=== What the task requires ===
Output the lines below exactly, please, from the first line until the line with "## 女下属公开对我发火泼咖啡，事后解释说是因为来大姨妈心情不好，我该解雇她吗？", counting both.
Segment Start: Record extracts
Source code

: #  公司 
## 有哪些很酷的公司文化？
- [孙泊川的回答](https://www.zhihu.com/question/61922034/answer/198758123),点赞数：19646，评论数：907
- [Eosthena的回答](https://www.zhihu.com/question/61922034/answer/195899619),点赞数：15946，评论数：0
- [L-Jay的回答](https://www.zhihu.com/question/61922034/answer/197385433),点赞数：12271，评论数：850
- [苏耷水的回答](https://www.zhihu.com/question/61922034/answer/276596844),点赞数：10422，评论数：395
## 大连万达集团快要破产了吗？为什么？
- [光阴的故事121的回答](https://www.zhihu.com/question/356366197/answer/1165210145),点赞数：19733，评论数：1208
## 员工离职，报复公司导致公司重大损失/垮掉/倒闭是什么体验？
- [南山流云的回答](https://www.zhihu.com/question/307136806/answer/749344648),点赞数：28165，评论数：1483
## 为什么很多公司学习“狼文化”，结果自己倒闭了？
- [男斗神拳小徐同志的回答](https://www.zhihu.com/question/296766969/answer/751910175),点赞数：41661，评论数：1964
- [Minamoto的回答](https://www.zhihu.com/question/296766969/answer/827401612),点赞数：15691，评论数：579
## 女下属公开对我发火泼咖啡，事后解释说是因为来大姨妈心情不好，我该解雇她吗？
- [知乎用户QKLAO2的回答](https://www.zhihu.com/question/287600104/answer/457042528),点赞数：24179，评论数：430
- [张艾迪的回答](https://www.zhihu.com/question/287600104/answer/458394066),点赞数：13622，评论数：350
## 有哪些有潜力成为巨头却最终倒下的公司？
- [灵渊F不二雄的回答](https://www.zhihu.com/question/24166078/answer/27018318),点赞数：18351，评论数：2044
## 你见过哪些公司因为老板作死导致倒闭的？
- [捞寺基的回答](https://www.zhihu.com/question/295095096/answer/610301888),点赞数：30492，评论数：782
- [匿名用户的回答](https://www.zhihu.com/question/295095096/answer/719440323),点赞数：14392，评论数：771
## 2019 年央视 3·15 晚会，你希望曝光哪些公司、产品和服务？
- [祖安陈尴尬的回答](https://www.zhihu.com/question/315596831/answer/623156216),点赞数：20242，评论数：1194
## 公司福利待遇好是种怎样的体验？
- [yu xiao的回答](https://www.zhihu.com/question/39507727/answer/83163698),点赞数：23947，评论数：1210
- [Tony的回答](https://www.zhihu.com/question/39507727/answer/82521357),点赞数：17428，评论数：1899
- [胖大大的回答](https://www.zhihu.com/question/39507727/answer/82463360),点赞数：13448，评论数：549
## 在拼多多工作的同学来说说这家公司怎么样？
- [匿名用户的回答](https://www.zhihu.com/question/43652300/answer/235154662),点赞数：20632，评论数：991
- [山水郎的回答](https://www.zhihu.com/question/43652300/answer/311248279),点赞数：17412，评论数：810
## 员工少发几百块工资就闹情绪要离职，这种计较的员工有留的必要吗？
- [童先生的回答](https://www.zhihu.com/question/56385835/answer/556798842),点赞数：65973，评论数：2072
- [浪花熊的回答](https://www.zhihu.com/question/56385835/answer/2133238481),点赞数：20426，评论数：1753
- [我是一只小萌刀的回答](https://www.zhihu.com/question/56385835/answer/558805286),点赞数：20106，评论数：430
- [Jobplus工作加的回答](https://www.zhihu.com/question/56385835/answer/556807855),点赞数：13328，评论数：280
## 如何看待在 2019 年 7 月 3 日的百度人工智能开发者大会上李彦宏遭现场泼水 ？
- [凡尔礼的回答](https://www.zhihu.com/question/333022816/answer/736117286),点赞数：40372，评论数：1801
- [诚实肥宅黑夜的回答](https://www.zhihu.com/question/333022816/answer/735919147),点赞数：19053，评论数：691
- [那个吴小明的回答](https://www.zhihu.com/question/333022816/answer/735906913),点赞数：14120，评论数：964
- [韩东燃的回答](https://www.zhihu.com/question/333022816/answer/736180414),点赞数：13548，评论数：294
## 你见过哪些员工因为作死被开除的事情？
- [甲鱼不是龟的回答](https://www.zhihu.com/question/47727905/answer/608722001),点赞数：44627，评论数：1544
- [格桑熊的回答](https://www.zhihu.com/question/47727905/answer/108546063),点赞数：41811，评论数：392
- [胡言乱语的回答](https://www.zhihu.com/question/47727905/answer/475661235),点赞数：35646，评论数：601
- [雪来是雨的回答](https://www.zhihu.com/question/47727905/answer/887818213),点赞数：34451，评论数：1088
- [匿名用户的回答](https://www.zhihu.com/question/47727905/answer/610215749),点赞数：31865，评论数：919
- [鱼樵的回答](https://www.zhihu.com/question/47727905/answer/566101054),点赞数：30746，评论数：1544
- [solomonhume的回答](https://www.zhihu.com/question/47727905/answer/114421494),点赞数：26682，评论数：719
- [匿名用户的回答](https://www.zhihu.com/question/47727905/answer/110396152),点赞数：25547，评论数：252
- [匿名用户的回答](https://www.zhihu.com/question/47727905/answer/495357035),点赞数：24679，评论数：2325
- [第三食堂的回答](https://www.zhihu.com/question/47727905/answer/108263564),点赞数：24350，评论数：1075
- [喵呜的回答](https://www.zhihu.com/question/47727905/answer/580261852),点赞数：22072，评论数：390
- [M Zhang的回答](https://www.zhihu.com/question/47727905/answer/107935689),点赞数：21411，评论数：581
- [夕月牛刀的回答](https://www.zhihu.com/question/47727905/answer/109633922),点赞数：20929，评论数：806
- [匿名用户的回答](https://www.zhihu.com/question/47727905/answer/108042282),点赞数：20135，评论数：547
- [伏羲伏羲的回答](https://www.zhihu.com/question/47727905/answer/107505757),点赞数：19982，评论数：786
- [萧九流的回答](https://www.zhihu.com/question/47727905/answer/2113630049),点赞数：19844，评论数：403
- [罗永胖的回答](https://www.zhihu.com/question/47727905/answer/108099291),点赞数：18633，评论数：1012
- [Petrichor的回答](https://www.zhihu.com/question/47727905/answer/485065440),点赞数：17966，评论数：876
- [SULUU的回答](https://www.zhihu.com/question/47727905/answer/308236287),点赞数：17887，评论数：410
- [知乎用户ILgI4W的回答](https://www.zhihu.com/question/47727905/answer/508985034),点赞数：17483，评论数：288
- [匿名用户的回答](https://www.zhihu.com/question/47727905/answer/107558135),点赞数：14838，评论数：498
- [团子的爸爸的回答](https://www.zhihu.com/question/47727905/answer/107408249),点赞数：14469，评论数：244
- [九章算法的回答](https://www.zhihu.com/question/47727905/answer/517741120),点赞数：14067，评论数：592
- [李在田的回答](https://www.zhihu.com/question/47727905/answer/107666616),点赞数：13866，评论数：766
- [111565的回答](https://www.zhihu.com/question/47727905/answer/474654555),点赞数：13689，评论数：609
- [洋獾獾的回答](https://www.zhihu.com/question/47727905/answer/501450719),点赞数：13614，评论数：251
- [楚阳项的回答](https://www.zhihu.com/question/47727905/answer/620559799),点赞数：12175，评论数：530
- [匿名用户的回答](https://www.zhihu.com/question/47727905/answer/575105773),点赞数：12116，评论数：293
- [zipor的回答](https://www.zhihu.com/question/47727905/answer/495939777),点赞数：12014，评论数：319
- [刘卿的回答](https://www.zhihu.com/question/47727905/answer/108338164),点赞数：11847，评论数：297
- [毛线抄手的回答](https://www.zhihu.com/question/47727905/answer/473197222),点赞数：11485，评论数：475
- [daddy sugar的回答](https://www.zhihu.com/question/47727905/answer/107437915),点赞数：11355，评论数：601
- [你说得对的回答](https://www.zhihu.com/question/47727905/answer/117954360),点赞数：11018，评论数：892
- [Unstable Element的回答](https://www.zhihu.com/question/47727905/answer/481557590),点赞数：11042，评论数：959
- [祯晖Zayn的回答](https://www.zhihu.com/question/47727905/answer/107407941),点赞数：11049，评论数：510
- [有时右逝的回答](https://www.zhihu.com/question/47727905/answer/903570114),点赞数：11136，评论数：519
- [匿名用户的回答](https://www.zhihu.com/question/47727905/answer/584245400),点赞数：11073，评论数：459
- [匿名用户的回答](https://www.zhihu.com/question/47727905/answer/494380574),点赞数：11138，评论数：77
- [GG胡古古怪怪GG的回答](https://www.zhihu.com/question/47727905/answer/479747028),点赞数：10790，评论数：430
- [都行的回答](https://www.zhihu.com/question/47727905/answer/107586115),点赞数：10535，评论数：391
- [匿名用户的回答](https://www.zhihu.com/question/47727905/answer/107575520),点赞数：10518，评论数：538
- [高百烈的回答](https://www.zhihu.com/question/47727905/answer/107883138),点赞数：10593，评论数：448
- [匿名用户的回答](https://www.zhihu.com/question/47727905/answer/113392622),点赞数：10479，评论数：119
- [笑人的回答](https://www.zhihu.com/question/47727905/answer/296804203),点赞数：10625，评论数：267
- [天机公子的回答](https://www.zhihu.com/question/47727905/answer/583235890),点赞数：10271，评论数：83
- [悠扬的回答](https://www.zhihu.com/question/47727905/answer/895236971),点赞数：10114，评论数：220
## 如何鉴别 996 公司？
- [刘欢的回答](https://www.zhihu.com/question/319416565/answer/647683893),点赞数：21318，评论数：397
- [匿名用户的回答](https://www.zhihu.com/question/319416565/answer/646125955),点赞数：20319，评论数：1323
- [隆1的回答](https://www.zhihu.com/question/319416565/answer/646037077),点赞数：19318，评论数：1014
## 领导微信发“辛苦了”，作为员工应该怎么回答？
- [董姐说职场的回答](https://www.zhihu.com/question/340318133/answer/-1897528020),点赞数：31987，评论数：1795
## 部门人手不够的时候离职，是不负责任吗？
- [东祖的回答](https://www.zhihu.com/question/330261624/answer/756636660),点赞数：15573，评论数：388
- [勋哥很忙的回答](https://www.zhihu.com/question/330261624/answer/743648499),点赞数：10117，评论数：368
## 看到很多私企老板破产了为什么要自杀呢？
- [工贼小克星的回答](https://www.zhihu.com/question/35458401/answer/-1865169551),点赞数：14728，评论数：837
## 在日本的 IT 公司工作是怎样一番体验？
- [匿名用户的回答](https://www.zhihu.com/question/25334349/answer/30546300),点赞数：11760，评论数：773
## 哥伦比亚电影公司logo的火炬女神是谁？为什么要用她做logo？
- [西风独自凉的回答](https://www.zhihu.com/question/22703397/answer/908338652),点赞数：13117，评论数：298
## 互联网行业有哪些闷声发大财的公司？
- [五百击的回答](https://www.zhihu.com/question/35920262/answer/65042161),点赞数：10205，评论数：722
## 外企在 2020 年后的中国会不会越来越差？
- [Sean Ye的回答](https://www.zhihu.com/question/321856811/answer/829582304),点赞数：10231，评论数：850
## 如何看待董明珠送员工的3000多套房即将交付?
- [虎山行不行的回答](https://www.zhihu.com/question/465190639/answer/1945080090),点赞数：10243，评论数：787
Segment End: Record extracts
=== Exercise response ===
Source code

: #  公司 
## 有哪些很酷的公司文化？
- [孙泊川的回答](https://www.zhihu.com/question/61922034/answer/198758123),点赞数：19646，评论数：907
- [Eosthena的回答](https://www.zhihu.com/question/61922034/answer/195899619),点赞数：15946，评论数：0
- [L-Jay的回答](https://www.zhihu.com/question/61922034/answer/197385433),点赞数：12271，评论数：850
- [苏耷水的回答](https://www.zhihu.com/question/61922034/answer/276596844),点赞数：10422，评论数：395
## 大连万达集团快要破产了吗？为什么？
- [光阴的故事121的回答](https://www.zhihu.com/question/356366197/answer/1165210145),点赞数：19733，评论数：1208
## 员工离职，报复公司导致公司重大损失/垮掉/倒闭是什么体验？
- [南山流云的回答](https://www.zhihu.com/question/307136806/answer/749344648),点赞数：28165，评论数：1483
## 为什么很多公司学习“狼文化”，结果自己倒闭了？
- [男斗神拳小徐同志的回答](https://www.zhihu.com/question/296766969/answer/751910175),点赞数：41661，评论数：1964
- [Minamoto的回答](https://www.zhihu.com/question/296766969/answer/827401612),点赞数：15691，评论数：579
## 女下属公开对我发火泼咖啡，事后解释说是因为来大姨妈心情不好，我该解雇她吗？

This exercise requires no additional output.